Damian Lillard, seul au monde

Les Trail Blazers de Portland et les séries éliminatoires sont synonymes depuis huit ans déjà et – malgré les doutes constants à l’égard de cette formation – parviennent à s’y rendre coûte que coûte derrière les efforts marqués de Damian Lillard. Mais le leader de ce club ne la pas fait seul, non? Les collectifs des récentes éditions des Trail Blazers aux côtés de Lillard méritent-ils vraiment une part égale de crédit pour cette séquence incroyable (la plus longue de la sorte toujours active dans la NBA), ou est-ce qu’on sur-estime l’apport de ses coéquipiers au fil du temps?

C’est une question d’autant plus pertinente alors que le statut de Dame en Oregon a été remis en question au fil de la présente saison morte, et que ses employeurs n’ont pas monté un cas très convaincant afin d’inciter leur protégé à y demeurer à long terme.

Plusieurs considèrent que Portland n’a pas effectué de signature ou transaction d’envergure suffisante pour réellement faire changer la donne dans le cas de son point guard étoile; si l’objectif est de conserver Lillard à tout prix, ce ne sont pas les récents mouvements d’effectif de l’équipe qui en témoigneront.

Question d’illustrer un peu la situation, les Blazers ont laissé filer cet été : Carmelo Anthony, Zach Collins et Enes Kanter. En revanche, ils ont acquis : Cody Zeller, Tony Snell, Ben McLemore et Trendon Watford, en plus de repêcher Greg Brown III et de prolonger Norman Powell.

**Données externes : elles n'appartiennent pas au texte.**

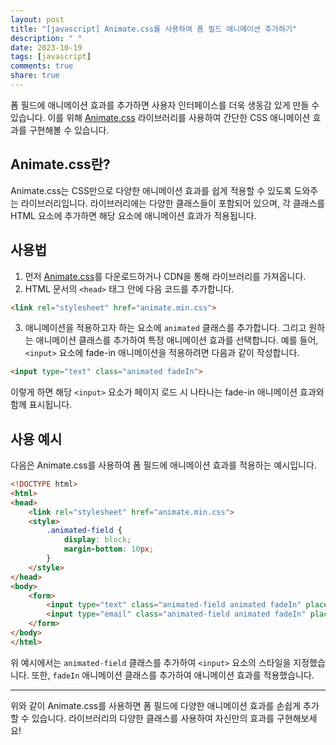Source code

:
 ```yaml
---
layout: post
title: "[javascript] Animate.css를 사용하여 폼 필드 애니메이션 추가하기"
description: " "
date: 2023-10-19
tags: [javascript]
comments: true
share: true
---
```


폼 필드에 애니메이션 효과를 추가하면 사용자 인터페이스를 더욱 생동감 있게 만들 수 있습니다. 이를 위해 [Animate.css](https://animate.style/) 라이브러리를 사용하여 간단한 CSS 애니메이션 효과를 구현해볼 수 있습니다.

## Animate.css란?

Animate.css는 CSS만으로 다양한 애니메이션 효과를 쉽게 적용할 수 있도록 도와주는 라이브러리입니다. 라이브러리에는 다양한 클래스들이 포함되어 있으며, 각 클래스를 HTML 요소에 추가하면 해당 요소에 애니메이션 효과가 적용됩니다.

## 사용법

1. 먼저 [Animate.css](https://animate.style/)를 다운로드하거나 CDN을 통해 라이브러리를 가져옵니다.
2. HTML 문서의 `<head>` 태그 안에 다음 코드를 추가합니다.

```html
<link rel="stylesheet" href="animate.min.css">
```

3. 애니메이션을 적용하고자 하는 요소에 `animated` 클래스를 추가합니다. 그리고 원하는 애니메이션 클래스를 추가하여 특정 애니메이션 효과를 선택합니다. 예를 들어, `<input>` 요소에 fade-in 애니메이션을 적용하려면 다음과 같이 작성합니다.

```html
<input type="text" class="animated fadeIn">
```

이렇게 하면 해당 `<input>` 요소가 페이지 로드 시 나타나는 fade-in 애니메이션 효과와 함께 표시됩니다.

## 사용 예시

다음은 Animate.css를 사용하여 폼 필드에 애니메이션 효과를 적용하는 예시입니다.

```html
<!DOCTYPE html>
<html>
<head>
    <link rel="stylesheet" href="animate.min.css">
    <style>
        .animated-field {
            display: block;
            margin-bottom: 10px;
        }
    </style>
</head>
<body>
    <form>
        <input type="text" class="animated-field animated fadeIn" placeholder="이름">
        <input type="email" class="animated-field animated fadeIn" placeholder="이메일">
    </form>
</body>
</html>
```

위 예시에서는 `animated-field` 클래스를 추가하여 `<input>` 요소의 스타일을 지정했습니다. 또한, `fadeIn` 애니메이션 클래스를 추가하여 애니메이션 효과를 적용했습니다.

----

위와 같이 Animate.css를 사용하면 폼 필드에 다양한 애니메이션 효과를 손쉽게 추가할 수 있습니다. 라이브러리의 다양한 클래스를 사용하여 자신만의 효과를 구현해보세요!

Comme bilan d’entre-saison, ce n’est pas si mal. Mais lorsque l’un des meilleurs joueurs de l’histoire de ta franchise est au centre d’un ouragan de rumeurs, ça laisse les partisans du club sur leur faim.

La plus grosse étincelle qu’a fait l’état-major de Portland cette année s’avère en fait être la signature du nouvel entraîneur-chef de l’équipe Chauncey Billups qui viendra remplacer Terry Stotts, coach de longue date en Oregon ayant connu son lot de succès. Or, même cette entente a fait la polémique auprès des fans de Rip City, mais représente le meilleur espoir de convaincre Lillard de renouveler ses vœux de loyauté.

Tout de même, il faut se demander si les dirigeants de cette concession en phase de semi-transition en ont fait assez – autant en 2021, qu’au cours des six dernières campagnes.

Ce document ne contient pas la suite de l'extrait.